A Monster Calls has the form of a children’s movie—it has a kid’s point of view (none of the adults are named), fantastical special effects, and breaks for animation—but has an emotional intensity that audience may not be used to. The Impossible felt like a family story, too, but it was too gory and terrifying for kids and not smart enough for adults. A Monster Calls isn’t as aggressively pointless about its sad spectacle; for any kid grappling with grief, it could be downright therapeutic. But at times it’s a little too on-the-nose to register as fully felt, like when Conor’s chief tormentor at school tells him, with disgust: “You’re always off in your own little dreamworld.” (Would that school bullies were always so clear about their resentments.) The movie has a weird way of keeping itself simple for kids who may not actually be watching it.
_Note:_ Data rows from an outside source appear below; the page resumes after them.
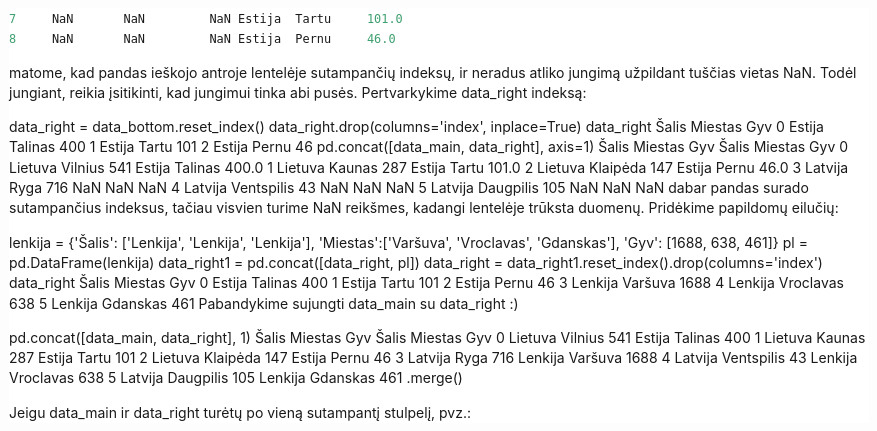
 ```python
7	  NaN	    NaN	        NaN	Estija	Tartu	  101.0
8	  NaN	    NaN	        NaN	Estija	Pernu	  46.0
```
matome, kad pandas ieškojo antroje lentelėje sutampančių indeksų, ir neradus atliko jungimą užpildant tuščias vietas NaN. Todėl jungiant, reikia įsitikinti, kad jungimui tinka abi pusės. Pertvarkykime data_right indeksą:

data_right = data_bottom.reset_index()
data_right.drop(columns='index', inplace=True)
data_right
Šalis	Miestas	Gyv
0	Estija	Talinas	400
1	Estija	Tartu	101
2	Estija	Pernu	46
pd.concat([data_main, data_right], axis=1)
Šalis	Miestas	Gyv	Šalis	Miestas	Gyv
0	Lietuva	Vilnius	541	Estija	Talinas	400.0
1	Lietuva	Kaunas	287	Estija	Tartu	101.0
2	Lietuva	Klaipėda	147	Estija	Pernu	46.0
3	Latvija	Ryga	716	NaN	NaN	NaN
4	Latvija	Ventspilis	43	NaN	NaN	NaN
5	Latvija	Daugpilis	105	NaN	NaN	NaN
dabar pandas surado sutampančius indeksus, tačiau visvien turime NaN reikšmes, kadangi lentelėje trūksta duomenų. Pridėkime papildomų eilučių:

lenkija = {'Šalis': ['Lenkija', 'Lenkija', 'Lenkija'], 
           'Miestas':['Varšuva', 'Vroclavas', 'Gdanskas'], 
          'Gyv': [1688, 638, 461]}
pl = pd.DataFrame(lenkija)
data_right1 = pd.concat([data_right, pl])
data_right = data_right1.reset_index().drop(columns='index')
data_right
Šalis	Miestas	Gyv
0	Estija	Talinas	400
1	Estija	Tartu	101
2	Estija	Pernu	46
3	Lenkija	Varšuva	1688
4	Lenkija	Vroclavas	638
5	Lenkija	Gdanskas	461
Pabandykime sujungti data_main su data_right :)

pd.concat([data_main, data_right], 1)
Šalis	Miestas	Gyv	Šalis	Miestas	Gyv
0	Lietuva	Vilnius	541	Estija	Talinas	400
1	Lietuva	Kaunas	287	Estija	Tartu	101
2	Lietuva	Klaipėda	147	Estija	Pernu	46
3	Latvija	Ryga	716	Lenkija	Varšuva	1688
4	Latvija	Ventspilis	43	Lenkija	Vroclavas	638
5	Latvija	Daugpilis	105	Lenkija	Gdanskas	461
.merge()

Jeigu data_main ir data_right turėtų po vieną sutampantį stulpelį, pvz.:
Still, due credit for a family film that goes to such sad places, and for MacDougall and Jones, who are very touching together. Ultimately, this is a tidy parable about the messy situation—but it does, at least, acknowledge that messiness. There have been several movies about grieving out this holiday season, and A Monster Calls is notable for covering the uncomfortable time between the introduction of a potential tragedy and its finishing point. The complicated emotions that Conor reveals about his mother’s illness give the movie’s tearjerking a sincerity that its actual characterization doesn’t always provide, and that Bayona’s filmmaking doesn’t ever approach from a completely fresh angle. Three movies in, it’s hard to say exactly who Bayona is, apart from a “darker” sorta-Spielberg who has yet to go as deep as Spielberg in, say, War of the Worlds. As of this writing, Bayona is prepping his next impersonal-sounding adventure: an untitled Jurassic World sequel.